_What needs to be done_
Copy out every line of the records where the string "build" occurs.

_Entries supplied_
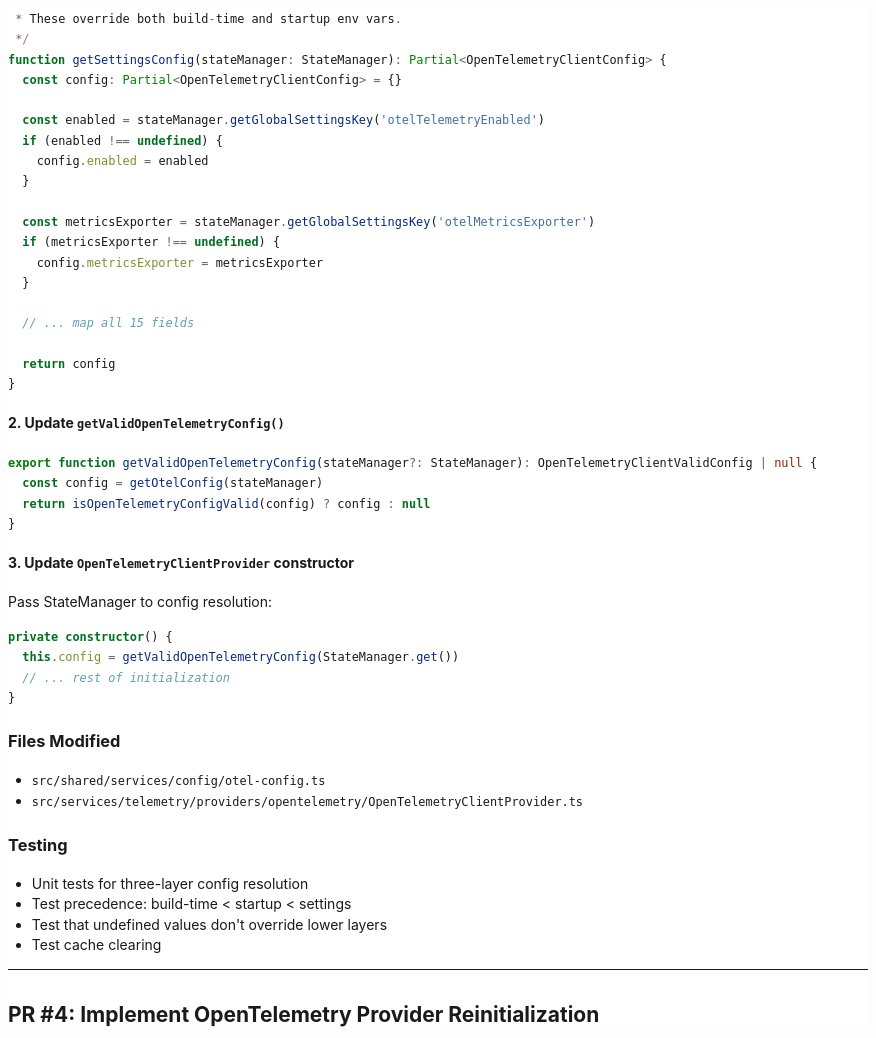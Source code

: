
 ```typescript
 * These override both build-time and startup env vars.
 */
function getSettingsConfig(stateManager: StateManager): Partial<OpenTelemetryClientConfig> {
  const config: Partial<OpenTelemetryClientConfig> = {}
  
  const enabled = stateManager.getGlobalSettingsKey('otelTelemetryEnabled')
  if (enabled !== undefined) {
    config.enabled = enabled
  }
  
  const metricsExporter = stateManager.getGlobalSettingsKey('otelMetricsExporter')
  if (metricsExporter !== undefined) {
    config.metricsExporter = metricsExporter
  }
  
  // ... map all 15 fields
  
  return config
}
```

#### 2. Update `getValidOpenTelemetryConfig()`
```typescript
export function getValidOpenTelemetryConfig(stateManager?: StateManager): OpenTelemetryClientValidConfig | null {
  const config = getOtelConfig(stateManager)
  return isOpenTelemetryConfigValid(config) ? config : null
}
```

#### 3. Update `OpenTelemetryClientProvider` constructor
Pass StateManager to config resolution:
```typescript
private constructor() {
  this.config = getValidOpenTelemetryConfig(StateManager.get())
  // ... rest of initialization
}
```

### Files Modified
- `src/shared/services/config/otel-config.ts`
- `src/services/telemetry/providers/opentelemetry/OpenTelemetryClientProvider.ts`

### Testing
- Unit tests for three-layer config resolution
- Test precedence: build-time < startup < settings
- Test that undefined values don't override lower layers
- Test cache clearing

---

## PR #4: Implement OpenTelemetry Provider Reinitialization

_Response to the exercise_
 * These override both build-time and startup env vars.
- Test precedence: build-time < startup < settings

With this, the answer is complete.